[TASK REQUIREMENTS]
Examine the material below. Gather every line in which the string "case" appears.
"""
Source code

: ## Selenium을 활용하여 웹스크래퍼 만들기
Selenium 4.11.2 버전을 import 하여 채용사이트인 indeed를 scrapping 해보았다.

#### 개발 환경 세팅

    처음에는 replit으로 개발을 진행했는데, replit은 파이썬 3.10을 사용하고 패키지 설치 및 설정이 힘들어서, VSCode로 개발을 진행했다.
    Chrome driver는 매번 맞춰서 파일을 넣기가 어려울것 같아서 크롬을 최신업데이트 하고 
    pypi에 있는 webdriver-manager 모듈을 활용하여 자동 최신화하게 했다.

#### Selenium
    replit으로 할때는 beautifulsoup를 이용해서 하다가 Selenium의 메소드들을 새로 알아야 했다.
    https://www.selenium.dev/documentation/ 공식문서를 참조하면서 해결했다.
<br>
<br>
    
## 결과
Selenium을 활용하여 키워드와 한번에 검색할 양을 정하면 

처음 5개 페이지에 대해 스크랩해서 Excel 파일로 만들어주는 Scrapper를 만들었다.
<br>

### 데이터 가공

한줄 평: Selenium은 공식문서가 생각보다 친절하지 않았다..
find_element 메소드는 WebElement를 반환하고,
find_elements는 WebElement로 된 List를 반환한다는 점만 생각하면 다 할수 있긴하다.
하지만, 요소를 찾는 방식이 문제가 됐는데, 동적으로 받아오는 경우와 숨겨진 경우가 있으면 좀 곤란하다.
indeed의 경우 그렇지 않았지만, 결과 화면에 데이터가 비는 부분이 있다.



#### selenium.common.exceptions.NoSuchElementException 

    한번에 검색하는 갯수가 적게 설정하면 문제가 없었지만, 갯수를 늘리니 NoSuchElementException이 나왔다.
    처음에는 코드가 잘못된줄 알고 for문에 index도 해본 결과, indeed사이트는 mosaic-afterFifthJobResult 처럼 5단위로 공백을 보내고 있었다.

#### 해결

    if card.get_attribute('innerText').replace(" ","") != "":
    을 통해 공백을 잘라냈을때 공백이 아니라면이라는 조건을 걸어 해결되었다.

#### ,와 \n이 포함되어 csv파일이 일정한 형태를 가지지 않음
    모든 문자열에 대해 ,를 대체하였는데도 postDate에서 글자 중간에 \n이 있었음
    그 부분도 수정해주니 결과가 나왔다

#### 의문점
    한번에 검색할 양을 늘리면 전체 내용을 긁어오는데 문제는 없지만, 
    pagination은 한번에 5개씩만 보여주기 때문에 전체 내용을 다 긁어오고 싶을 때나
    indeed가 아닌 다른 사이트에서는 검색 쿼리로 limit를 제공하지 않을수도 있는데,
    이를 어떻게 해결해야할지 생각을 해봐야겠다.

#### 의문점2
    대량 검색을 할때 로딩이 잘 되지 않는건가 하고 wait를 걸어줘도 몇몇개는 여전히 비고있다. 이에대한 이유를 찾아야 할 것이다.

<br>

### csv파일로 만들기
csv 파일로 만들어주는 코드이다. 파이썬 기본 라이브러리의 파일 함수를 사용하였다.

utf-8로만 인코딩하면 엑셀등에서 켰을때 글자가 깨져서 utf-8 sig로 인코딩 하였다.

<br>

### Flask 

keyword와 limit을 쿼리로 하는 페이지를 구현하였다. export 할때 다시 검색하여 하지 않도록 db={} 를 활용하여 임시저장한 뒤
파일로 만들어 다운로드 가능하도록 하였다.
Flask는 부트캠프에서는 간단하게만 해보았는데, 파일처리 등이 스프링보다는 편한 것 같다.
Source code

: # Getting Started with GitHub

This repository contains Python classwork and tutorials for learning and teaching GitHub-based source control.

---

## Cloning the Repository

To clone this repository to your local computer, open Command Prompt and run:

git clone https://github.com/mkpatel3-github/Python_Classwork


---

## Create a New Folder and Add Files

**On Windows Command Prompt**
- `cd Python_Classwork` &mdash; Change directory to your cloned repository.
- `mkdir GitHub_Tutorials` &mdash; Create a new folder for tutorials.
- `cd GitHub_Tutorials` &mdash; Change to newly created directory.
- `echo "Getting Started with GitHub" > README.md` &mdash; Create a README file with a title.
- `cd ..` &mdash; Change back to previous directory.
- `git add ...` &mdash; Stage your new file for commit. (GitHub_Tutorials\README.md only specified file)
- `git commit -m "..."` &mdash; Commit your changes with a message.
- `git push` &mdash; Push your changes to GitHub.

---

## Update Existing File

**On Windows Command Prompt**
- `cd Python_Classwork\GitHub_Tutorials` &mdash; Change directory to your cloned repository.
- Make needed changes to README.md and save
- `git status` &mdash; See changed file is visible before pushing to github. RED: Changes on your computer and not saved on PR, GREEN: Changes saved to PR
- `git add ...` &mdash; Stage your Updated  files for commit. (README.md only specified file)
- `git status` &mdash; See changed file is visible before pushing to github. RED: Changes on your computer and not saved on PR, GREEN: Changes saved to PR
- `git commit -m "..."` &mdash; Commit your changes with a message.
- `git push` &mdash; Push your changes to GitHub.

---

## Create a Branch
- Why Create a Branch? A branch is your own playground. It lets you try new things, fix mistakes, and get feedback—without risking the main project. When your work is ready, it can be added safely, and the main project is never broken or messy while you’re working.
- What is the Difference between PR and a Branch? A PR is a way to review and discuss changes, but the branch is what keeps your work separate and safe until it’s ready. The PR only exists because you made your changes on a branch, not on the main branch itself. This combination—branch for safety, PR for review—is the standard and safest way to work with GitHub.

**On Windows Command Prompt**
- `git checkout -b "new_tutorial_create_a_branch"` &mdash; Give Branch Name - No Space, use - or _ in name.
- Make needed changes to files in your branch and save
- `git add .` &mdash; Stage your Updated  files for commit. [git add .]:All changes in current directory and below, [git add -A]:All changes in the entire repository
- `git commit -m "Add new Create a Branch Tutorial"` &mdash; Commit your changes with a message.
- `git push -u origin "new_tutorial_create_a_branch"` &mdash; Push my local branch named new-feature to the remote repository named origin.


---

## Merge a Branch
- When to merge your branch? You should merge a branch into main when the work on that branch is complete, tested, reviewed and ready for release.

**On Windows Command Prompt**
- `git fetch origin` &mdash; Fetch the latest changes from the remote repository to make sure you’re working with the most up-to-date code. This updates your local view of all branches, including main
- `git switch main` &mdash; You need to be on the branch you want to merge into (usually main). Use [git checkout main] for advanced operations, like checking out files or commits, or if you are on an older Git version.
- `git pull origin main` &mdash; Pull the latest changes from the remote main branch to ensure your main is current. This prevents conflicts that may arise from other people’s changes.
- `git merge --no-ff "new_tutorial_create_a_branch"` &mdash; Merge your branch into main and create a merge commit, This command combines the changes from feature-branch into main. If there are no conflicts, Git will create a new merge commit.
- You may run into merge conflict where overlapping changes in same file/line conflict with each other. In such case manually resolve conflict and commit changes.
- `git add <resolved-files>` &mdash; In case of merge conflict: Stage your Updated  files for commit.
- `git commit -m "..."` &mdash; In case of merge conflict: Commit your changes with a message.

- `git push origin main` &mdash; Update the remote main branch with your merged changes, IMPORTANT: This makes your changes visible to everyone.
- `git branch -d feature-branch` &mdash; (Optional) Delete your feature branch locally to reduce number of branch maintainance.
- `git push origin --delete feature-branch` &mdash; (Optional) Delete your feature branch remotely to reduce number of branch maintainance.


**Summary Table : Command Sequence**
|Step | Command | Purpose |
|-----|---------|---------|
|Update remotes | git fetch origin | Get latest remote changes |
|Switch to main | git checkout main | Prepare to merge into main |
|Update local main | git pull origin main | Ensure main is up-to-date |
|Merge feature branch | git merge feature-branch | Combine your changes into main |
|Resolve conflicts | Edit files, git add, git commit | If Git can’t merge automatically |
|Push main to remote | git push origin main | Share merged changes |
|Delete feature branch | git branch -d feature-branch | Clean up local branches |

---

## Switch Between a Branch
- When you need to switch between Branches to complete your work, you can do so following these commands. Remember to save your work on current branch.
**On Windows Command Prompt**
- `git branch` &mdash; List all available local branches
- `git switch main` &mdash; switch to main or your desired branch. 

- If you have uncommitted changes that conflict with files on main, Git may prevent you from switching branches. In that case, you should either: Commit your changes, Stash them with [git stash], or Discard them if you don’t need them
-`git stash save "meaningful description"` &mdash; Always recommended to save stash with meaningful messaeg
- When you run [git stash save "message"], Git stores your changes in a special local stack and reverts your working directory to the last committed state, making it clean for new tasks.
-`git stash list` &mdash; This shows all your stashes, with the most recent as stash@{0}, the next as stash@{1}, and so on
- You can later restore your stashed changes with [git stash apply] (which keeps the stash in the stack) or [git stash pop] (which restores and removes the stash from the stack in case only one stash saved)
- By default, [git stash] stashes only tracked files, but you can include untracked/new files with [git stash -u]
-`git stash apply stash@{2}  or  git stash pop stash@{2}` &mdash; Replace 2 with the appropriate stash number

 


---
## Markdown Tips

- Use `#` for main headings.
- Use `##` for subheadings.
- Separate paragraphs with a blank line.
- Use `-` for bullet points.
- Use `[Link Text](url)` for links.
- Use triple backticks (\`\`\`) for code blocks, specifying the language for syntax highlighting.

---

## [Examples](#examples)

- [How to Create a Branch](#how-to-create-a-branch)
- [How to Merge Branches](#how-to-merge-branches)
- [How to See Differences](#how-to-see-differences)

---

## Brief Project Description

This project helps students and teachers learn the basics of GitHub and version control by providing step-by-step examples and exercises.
"""
[RESULT OF THE EXERCISE]
- You may run into merge conflict where overlapping changes in same file/line conflict with each other. In such case manually resolve conflict and commit changes.
- `git add <resolved-files>` &mdash; In case of merge conflict: Stage your Updated  files for commit.
- `git commit -m "..."` &mdash; In case of merge conflict: Commit your changes with a message.
- If you have uncommitted changes that conflict with files on main, Git may prevent you from switching branches. In that case, you should either: Commit your changes, Stash them with [git stash], or Discard them if you don’t need them
- You can later restore your stashed changes with [git stash apply] (which keeps the stash in the stack) or [git stash pop] (which restores and removes the stash from the stack in case only one stash saved)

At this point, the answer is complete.